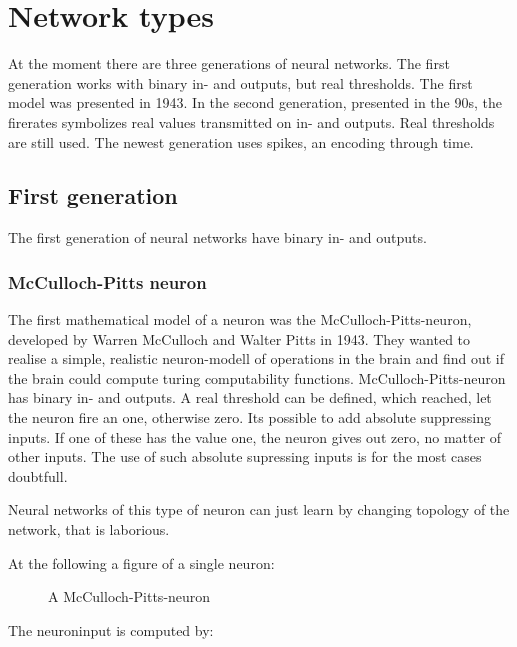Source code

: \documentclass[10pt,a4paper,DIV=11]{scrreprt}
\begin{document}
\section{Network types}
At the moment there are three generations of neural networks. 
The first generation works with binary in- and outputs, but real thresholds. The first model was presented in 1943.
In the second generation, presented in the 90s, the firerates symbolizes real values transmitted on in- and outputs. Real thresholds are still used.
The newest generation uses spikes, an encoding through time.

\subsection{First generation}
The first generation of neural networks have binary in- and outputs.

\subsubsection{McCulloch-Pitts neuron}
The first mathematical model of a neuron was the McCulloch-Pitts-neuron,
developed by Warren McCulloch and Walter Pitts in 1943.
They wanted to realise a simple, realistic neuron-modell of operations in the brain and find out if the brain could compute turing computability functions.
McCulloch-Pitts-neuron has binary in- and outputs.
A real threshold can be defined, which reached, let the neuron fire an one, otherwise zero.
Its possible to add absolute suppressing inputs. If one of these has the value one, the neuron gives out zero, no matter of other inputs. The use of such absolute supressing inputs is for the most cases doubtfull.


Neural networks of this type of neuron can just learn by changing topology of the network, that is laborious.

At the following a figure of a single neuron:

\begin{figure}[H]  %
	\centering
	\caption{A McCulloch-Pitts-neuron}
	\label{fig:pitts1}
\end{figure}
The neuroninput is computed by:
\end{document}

──────────────────────────────

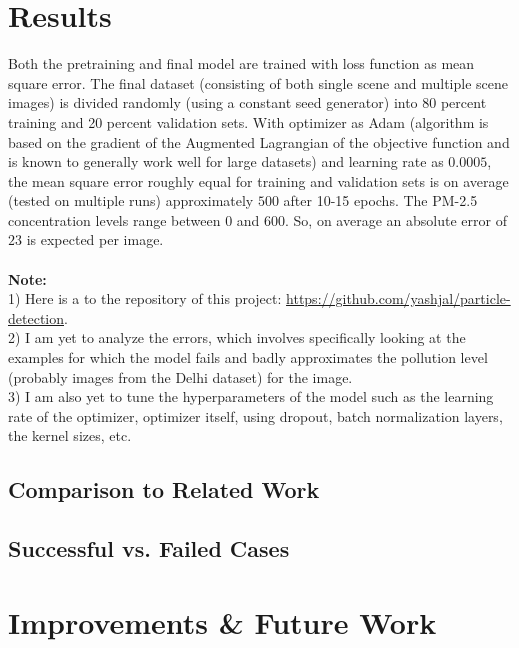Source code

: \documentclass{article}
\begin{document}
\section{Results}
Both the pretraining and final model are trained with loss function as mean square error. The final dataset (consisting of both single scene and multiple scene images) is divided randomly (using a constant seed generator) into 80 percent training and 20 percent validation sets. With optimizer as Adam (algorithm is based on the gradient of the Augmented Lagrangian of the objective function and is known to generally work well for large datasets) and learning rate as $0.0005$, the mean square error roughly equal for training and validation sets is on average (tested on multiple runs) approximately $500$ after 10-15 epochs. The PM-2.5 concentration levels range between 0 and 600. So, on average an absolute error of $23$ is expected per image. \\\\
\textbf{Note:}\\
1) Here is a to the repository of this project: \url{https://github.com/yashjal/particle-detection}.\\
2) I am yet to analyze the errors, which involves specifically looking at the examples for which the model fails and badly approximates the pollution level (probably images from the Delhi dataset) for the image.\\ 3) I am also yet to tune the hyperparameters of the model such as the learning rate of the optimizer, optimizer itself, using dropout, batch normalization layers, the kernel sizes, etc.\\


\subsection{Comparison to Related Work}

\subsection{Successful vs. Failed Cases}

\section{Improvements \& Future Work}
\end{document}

──────────────────────────────

Instructions for the task. Give back exactly the lines of the listing above that run from the line with "A real threshold" to the line with "Its possible to", inclusive.

Answer to the problem.
A real threshold can be defined, which reached, let the neuron fire an one, otherwise zero.
Its possible to add absolute suppressing inputs. If one of these has the value one, the neuron gives out zero, no matter of other inputs. The use of such absolute supressing inputs is for the most cases doubtfull.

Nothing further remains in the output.